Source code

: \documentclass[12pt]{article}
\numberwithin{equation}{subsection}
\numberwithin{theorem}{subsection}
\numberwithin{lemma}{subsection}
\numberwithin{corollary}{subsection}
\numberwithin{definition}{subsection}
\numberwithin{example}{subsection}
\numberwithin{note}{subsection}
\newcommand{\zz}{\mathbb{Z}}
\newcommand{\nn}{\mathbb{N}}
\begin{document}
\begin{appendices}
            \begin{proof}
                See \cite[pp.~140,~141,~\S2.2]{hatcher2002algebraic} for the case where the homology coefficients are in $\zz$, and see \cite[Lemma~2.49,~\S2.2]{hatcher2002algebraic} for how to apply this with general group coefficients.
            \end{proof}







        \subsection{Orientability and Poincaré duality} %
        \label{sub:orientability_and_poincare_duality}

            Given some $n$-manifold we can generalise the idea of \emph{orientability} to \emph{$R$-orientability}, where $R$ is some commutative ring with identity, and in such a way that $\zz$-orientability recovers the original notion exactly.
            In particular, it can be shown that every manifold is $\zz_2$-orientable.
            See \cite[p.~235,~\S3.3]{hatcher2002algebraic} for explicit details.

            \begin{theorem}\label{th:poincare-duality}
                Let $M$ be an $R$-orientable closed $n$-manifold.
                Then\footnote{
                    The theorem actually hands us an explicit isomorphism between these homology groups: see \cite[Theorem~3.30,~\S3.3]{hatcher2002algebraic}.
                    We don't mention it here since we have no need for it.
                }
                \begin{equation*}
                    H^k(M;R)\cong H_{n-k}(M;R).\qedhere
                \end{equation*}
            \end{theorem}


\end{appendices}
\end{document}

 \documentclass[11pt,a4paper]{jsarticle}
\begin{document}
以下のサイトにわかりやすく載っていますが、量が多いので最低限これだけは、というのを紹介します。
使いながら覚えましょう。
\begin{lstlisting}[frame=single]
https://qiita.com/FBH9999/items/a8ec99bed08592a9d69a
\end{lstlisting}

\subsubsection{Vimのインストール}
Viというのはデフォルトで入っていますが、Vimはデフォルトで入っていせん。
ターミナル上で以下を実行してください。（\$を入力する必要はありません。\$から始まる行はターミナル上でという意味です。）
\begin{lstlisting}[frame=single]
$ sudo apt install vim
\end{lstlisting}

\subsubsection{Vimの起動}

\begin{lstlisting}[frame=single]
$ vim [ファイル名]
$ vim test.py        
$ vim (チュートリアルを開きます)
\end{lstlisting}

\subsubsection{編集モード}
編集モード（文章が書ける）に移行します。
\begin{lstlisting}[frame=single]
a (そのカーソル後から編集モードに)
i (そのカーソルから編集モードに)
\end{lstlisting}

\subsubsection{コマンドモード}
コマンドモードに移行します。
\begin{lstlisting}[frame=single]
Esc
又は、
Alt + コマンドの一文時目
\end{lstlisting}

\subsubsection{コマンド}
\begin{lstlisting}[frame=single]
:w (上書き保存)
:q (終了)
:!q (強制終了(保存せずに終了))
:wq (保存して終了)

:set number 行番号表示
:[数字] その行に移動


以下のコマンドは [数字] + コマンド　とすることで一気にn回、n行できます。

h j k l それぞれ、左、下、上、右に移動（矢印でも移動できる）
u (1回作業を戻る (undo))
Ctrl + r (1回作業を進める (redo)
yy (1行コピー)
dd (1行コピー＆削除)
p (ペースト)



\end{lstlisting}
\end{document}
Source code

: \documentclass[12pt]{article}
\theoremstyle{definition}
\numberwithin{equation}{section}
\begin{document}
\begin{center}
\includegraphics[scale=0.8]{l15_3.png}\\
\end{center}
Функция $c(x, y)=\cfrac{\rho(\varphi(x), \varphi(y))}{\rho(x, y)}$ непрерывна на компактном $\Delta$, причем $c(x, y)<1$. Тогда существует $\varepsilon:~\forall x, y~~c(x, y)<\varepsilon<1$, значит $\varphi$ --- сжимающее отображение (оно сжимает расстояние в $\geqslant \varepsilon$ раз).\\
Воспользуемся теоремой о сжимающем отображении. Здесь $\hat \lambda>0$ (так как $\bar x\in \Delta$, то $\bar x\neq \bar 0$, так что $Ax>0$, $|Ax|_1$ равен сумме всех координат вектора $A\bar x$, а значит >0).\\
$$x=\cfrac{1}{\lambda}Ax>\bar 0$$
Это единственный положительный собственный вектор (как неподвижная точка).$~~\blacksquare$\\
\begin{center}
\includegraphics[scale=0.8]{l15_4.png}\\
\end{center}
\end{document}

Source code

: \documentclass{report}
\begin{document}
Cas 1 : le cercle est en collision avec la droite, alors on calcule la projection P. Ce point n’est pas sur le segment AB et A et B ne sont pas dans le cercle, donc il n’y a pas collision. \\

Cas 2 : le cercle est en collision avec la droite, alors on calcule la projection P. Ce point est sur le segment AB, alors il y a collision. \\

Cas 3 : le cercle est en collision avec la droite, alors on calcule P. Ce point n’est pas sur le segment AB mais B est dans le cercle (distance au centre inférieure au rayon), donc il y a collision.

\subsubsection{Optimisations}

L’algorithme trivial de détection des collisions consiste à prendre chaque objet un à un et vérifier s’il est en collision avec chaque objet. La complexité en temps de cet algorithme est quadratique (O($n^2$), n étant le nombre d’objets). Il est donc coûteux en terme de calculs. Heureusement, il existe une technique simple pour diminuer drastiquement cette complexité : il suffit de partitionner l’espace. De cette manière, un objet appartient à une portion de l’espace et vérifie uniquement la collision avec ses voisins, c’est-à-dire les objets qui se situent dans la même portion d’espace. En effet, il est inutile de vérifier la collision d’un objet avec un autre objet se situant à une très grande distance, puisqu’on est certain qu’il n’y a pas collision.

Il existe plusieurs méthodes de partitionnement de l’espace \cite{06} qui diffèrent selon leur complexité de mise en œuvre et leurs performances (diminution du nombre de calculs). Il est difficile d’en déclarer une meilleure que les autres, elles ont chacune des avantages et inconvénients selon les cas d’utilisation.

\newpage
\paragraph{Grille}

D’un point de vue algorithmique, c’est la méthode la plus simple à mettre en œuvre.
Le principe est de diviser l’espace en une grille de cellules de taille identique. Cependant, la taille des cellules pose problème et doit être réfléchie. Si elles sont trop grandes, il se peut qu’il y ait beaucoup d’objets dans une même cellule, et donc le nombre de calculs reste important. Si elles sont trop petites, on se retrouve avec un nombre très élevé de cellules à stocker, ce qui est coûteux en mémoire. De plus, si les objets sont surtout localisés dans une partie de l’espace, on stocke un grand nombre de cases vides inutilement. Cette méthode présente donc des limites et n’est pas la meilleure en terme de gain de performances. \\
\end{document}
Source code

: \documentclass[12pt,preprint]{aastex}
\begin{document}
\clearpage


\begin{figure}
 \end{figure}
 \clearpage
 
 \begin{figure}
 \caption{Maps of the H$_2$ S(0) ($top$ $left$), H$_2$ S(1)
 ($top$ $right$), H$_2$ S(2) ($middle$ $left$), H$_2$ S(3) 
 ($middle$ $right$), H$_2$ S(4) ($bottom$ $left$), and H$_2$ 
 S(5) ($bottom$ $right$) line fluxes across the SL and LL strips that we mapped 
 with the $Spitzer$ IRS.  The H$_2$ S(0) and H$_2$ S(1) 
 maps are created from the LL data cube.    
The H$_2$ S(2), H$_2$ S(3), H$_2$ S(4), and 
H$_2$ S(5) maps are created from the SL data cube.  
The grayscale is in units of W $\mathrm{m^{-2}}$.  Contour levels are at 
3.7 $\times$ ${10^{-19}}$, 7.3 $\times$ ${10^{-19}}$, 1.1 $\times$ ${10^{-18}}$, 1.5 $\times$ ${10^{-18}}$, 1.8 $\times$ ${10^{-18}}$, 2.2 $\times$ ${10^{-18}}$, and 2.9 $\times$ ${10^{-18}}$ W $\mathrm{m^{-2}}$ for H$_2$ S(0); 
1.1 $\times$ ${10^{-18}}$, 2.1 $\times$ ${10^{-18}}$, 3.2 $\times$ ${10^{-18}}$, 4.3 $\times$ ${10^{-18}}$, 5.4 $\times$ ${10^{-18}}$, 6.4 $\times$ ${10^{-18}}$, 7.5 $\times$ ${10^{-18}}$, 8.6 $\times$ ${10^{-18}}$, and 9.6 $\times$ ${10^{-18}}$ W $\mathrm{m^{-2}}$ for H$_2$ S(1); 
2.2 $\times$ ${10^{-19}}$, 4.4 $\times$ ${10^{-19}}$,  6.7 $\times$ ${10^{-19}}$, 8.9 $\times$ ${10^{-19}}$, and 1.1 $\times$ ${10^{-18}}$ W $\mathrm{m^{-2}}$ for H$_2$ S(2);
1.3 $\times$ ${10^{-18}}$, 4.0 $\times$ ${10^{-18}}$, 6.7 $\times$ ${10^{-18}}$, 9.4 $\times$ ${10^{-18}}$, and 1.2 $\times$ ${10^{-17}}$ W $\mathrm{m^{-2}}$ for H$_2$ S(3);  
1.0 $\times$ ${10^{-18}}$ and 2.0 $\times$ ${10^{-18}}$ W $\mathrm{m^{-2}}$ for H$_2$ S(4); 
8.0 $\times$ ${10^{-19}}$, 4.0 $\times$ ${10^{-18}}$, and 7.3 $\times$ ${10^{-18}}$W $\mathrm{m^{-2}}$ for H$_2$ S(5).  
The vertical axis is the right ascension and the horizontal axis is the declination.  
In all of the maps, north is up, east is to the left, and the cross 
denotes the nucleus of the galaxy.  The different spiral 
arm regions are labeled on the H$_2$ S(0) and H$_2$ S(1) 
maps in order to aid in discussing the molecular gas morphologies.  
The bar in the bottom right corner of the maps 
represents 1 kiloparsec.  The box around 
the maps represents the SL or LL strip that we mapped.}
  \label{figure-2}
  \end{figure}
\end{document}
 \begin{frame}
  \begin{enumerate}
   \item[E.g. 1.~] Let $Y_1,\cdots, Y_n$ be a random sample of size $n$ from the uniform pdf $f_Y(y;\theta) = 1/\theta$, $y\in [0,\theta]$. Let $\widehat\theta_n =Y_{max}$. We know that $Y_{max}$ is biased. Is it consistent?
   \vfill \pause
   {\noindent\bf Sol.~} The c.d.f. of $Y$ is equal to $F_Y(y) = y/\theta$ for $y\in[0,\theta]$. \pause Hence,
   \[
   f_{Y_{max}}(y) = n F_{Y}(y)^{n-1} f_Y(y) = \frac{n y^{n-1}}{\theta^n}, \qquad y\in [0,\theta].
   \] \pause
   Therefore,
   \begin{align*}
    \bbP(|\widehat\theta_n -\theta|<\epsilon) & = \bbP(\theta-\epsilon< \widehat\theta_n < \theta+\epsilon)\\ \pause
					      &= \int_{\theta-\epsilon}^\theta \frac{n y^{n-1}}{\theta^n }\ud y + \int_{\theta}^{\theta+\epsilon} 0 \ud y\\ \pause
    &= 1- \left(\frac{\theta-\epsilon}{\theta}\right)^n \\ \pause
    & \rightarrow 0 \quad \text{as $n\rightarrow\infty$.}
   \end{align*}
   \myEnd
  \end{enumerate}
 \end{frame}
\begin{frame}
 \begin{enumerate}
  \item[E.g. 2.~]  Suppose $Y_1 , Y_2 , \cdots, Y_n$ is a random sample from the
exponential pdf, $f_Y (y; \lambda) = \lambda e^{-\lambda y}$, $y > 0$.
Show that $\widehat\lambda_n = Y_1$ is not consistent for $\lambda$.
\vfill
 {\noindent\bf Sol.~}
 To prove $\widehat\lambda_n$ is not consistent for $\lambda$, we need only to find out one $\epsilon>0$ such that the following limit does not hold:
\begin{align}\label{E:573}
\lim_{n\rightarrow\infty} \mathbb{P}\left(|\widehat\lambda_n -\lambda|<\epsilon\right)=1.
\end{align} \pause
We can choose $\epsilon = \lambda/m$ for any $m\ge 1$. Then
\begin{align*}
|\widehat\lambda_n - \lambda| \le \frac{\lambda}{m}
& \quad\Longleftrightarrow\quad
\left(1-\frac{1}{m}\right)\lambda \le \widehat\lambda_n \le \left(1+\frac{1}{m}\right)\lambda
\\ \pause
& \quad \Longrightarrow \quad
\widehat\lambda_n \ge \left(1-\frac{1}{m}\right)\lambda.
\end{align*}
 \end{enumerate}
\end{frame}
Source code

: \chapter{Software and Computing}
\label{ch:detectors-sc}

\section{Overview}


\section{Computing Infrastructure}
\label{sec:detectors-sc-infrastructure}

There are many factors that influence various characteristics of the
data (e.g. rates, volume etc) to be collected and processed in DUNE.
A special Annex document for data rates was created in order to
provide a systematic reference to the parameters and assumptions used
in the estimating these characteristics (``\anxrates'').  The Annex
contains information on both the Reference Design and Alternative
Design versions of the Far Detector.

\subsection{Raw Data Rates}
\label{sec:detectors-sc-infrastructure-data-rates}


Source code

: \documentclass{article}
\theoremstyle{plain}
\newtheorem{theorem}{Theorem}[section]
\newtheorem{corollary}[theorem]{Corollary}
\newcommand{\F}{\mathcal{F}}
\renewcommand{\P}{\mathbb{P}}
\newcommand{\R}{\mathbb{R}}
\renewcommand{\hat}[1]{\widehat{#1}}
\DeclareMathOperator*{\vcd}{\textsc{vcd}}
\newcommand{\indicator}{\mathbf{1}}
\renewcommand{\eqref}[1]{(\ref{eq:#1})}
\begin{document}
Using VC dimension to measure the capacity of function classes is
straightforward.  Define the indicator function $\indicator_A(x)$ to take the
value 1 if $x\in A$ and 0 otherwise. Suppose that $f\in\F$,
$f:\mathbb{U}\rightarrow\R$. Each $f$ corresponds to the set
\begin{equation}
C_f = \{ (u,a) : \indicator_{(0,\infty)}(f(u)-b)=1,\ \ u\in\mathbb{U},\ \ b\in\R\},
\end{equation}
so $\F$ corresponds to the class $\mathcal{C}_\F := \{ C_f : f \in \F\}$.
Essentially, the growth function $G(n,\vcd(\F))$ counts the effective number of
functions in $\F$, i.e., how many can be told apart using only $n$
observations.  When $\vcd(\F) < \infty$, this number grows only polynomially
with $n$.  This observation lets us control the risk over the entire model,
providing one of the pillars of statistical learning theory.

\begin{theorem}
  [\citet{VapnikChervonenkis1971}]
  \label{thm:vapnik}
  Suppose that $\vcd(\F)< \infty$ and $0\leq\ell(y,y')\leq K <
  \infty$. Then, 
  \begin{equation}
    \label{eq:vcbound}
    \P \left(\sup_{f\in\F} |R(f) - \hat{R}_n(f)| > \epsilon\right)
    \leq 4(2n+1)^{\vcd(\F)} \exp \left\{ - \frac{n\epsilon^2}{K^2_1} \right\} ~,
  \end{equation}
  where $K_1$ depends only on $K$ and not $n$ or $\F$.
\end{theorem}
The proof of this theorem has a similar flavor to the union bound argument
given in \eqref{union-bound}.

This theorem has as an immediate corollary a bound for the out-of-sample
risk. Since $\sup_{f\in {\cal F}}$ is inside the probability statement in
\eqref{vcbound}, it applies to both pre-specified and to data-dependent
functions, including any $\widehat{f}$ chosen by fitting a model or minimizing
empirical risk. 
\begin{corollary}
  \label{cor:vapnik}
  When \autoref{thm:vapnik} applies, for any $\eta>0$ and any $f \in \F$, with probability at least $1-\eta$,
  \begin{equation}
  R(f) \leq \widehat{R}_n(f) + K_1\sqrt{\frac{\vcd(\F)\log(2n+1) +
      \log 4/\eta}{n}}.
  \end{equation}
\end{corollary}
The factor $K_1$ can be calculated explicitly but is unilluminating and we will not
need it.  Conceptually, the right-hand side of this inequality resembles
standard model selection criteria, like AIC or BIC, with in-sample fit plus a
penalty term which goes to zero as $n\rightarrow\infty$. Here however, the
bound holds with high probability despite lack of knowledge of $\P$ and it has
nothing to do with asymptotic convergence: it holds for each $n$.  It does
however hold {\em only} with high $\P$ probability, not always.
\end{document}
•••
Assignment: Show, from the records above, every line that includes "includegraphics".

Task output:
\includegraphics[scale=0.8]{l15_3.png}\\
\includegraphics[scale=0.8]{l15_4.png}\\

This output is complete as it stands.